In 1971, Peter Schur1 coined the term “rhupus” to describe patients who satisfy the criteria for both systemic lupus erythematosus (SLE) and rheumatoid arthritis (RA). However, this definition did not establish whether this coexistence is a distinct clinical entity or is only the coincident presence of both conditions in the same patient. Rhupus syndrome is a rare condition and compared with SLE has minor visceral organ involvement.2 With increased numbers of emerging Rhupus syndrome case reports, to date, the cumulative number of globally reported Rhupus cases is about 140.3 To improve the understanding of this rare disorder, we analyzed data from 56 patients hospitalized with Rhupus syndrome in our center to investigate the clinical features of Rhupus syndrome, and compared them with 160 randomly selected SLE patients without RA hospitalized for the same period. To our knowledge, this is the largest Rhupus syndrome patient cohort in the literature.
PATIENTS AND METHOD
We retrospectively reviewed the clinical charts of 4301 patients who were diagnosed with SLE and admitted to the Peking Union Medical College Hospital (PUMCH), Beijing, China, between January 2000 and March 2013. Of these 4301 patients, 56 were diagnosed with SLE having RA (Rhupus syndrome group) over the study period. As a control group, we randomly selected 160 SLE patients without RA who were hospitalized in our center for the same period. PUMCH is a university-based hospital and the referral center of complicated patients nationwide. The diagnosis of SLE was based on the SLE classification criteria revised by the American College of Rheumatology in 1997.4 The diagnosis of RA was based on the RA classification criteria revised by the American Rheumatism Association in 1987.5 The disease activity of SLE was evaluated with the systemic lupus erythematosus disease activity index (SLEDAI).6 The local institutional review board approved the study. Because the study was based on a review of medical records that had been obtained for clinical purposes, the requirement for written informed consent was waived.

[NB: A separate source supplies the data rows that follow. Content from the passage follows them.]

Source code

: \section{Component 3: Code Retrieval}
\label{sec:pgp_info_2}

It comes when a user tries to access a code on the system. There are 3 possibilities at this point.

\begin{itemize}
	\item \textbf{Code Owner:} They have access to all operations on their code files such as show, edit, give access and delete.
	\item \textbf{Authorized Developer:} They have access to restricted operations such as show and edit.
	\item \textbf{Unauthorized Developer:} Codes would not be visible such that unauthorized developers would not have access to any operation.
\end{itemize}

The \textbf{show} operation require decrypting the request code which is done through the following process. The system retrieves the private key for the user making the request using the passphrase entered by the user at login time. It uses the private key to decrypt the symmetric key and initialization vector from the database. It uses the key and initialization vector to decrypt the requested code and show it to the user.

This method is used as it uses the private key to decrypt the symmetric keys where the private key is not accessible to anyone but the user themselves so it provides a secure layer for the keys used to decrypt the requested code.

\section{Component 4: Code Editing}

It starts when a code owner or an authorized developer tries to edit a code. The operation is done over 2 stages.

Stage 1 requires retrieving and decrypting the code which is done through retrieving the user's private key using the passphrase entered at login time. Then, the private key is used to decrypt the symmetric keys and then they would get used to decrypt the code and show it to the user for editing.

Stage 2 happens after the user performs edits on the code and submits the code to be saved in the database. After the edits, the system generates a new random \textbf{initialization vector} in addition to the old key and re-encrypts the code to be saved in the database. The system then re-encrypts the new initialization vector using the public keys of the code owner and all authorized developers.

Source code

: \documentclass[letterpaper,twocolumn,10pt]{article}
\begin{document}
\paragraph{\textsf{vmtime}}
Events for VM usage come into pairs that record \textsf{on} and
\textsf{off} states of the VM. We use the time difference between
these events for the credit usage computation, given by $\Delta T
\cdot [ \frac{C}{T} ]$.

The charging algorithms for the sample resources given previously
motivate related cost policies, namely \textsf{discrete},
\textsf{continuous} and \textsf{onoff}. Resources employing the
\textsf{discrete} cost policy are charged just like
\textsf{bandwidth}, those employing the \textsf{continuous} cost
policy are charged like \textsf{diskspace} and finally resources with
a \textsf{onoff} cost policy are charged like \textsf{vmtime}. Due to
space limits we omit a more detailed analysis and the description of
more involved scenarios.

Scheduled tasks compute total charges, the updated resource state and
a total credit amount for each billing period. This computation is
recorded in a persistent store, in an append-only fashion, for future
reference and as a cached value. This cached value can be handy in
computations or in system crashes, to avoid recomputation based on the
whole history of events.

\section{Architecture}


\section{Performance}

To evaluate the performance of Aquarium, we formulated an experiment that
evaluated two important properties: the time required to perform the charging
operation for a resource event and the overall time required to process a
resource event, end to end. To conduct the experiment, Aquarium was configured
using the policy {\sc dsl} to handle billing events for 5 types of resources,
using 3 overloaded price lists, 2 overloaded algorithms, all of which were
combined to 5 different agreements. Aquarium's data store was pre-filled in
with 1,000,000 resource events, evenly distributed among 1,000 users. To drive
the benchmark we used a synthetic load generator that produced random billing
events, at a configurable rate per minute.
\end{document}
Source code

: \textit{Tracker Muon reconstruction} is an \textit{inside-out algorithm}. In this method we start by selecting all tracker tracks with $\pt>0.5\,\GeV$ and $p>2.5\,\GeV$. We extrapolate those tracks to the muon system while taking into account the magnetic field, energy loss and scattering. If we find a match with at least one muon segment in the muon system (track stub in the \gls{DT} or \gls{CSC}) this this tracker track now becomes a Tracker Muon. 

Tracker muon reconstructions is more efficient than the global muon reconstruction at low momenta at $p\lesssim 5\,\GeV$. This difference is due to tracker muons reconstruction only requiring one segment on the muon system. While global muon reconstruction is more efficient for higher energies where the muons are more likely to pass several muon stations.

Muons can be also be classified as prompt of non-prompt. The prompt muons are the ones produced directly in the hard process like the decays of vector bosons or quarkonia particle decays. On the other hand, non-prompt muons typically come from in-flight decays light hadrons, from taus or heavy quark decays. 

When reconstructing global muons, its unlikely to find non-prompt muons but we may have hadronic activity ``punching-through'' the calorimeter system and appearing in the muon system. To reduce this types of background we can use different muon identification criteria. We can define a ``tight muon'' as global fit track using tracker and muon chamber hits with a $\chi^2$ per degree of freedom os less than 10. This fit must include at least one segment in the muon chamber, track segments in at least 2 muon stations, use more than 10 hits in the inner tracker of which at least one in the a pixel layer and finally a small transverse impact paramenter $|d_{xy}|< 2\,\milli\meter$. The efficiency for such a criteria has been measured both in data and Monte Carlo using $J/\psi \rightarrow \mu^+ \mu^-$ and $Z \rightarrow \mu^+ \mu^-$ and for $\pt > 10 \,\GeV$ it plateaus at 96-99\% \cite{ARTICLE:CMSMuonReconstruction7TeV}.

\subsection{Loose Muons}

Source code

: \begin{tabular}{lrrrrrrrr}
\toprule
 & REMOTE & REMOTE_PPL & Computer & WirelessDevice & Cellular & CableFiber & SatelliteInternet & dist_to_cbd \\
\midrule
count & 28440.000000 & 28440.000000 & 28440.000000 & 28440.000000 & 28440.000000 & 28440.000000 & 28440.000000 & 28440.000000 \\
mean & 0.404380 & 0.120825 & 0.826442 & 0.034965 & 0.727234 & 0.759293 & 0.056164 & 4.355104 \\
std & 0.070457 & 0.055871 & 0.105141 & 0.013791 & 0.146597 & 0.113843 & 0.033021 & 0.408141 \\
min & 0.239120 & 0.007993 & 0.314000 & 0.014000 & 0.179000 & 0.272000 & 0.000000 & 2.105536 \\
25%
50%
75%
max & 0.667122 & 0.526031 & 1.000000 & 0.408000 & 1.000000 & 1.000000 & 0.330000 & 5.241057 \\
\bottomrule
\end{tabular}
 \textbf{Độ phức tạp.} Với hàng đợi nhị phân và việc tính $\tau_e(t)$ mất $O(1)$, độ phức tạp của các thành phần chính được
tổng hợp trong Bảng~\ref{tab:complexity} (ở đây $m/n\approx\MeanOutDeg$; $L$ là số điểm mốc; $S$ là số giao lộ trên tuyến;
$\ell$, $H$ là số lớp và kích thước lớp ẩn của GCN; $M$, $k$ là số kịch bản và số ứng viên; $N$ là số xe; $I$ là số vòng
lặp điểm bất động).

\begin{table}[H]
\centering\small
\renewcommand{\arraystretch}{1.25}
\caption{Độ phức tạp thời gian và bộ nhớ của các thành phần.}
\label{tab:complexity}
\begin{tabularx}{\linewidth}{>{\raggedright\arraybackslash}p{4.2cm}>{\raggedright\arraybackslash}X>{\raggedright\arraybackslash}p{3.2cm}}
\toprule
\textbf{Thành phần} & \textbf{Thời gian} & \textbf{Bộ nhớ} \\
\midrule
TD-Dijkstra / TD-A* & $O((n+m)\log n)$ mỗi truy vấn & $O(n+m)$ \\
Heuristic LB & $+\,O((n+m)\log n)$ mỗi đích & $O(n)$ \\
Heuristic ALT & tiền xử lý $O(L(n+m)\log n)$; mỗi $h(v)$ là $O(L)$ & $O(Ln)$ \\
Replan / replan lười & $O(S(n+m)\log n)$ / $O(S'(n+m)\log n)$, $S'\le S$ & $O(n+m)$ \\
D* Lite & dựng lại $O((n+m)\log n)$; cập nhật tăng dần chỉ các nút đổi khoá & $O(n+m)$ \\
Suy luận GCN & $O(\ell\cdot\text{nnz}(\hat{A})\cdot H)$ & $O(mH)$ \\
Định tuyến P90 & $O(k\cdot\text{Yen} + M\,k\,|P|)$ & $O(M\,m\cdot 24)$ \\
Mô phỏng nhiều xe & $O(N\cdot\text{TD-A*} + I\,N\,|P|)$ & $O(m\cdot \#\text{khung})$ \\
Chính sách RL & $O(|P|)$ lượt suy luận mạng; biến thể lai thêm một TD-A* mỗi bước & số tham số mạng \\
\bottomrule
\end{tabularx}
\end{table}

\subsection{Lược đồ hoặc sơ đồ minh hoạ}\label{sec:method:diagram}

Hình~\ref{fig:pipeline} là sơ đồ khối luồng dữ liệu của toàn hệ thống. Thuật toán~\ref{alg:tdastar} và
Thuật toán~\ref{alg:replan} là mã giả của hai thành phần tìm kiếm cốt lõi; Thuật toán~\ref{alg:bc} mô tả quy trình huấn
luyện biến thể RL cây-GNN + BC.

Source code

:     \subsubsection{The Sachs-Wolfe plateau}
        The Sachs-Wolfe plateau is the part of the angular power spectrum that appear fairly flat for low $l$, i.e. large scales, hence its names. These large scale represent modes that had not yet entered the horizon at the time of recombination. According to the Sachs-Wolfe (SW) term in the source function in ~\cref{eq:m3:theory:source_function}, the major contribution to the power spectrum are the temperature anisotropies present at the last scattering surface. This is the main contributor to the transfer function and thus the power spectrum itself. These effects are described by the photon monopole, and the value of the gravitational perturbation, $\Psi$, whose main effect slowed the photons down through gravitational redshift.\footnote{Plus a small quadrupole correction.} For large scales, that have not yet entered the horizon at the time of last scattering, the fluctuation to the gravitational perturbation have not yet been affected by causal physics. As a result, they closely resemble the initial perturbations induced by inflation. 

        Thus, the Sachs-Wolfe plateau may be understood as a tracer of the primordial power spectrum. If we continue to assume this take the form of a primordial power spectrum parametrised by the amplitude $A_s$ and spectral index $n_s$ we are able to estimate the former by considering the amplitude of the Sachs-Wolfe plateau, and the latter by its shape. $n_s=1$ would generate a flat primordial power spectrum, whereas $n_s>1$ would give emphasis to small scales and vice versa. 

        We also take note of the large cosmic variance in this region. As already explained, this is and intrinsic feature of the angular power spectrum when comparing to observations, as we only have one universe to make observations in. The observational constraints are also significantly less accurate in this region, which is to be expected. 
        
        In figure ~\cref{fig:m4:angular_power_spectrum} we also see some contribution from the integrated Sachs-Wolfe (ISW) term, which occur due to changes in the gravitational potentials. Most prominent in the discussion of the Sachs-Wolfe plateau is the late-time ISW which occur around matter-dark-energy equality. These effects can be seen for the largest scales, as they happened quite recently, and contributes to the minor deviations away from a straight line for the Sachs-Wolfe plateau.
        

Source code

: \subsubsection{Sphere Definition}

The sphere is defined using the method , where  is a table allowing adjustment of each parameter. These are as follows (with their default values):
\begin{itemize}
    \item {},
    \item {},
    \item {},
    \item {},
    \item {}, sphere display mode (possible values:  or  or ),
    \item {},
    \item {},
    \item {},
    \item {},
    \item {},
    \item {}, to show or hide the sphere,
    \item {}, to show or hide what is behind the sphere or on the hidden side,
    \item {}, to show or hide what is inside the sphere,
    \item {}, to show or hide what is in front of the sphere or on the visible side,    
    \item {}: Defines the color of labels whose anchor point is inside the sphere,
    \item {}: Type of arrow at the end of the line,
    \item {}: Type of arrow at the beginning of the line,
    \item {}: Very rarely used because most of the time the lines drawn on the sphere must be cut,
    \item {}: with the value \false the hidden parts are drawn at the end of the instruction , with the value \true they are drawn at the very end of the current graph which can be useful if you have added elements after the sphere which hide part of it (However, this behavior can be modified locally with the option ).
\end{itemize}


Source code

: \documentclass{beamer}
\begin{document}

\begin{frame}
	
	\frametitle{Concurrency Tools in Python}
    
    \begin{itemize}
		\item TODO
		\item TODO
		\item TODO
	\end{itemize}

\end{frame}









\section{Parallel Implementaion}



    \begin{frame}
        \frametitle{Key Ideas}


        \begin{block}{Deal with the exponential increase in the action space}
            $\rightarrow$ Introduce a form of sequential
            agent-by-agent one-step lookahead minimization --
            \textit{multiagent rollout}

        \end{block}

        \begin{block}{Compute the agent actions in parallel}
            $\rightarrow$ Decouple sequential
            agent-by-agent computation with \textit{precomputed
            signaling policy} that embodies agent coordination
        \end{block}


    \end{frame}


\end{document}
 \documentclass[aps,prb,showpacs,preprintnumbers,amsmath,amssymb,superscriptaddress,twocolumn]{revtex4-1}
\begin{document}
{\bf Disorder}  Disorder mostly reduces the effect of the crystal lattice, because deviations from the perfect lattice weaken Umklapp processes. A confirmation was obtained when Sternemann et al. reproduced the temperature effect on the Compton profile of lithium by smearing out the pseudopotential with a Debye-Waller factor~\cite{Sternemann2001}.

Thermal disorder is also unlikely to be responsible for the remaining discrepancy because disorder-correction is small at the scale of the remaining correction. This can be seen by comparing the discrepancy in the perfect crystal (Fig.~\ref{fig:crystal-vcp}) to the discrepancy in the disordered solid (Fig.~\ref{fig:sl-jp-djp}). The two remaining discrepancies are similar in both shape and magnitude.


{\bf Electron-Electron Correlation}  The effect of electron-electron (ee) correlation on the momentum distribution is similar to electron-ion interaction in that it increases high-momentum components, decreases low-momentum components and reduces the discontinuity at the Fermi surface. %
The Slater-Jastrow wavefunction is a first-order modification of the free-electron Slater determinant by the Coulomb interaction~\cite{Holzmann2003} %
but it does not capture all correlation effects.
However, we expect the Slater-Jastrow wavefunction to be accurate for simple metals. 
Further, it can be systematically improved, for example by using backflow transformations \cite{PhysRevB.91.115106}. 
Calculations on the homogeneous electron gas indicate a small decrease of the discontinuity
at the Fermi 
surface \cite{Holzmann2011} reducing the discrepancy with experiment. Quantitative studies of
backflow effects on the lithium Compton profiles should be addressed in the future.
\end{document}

Medical records were retrospectively reviewed and the collected clinical data included demographic data, disease duration, disease signs and symptoms, joint involvement, visceral organ disorders, laboratory and imaging findings, SLEDAI, and treatments.
Statistical analysis was carried out using SPSS 16.0 for Microsoft Windows. Numerical and categorical data were expressed as mean ± standard deviation (range) and percentage, respectively. Means were compared between the Rhupus group and the control group using the Mann–Whitney U test. Comparisons of various categorical clinical manifestations between the two groups were performed with Pearson’s chi-square or Fisher’s exact test (when expected frequencies were <5). All probabilities were two-sided, with P values <0.05 considered statistically significant.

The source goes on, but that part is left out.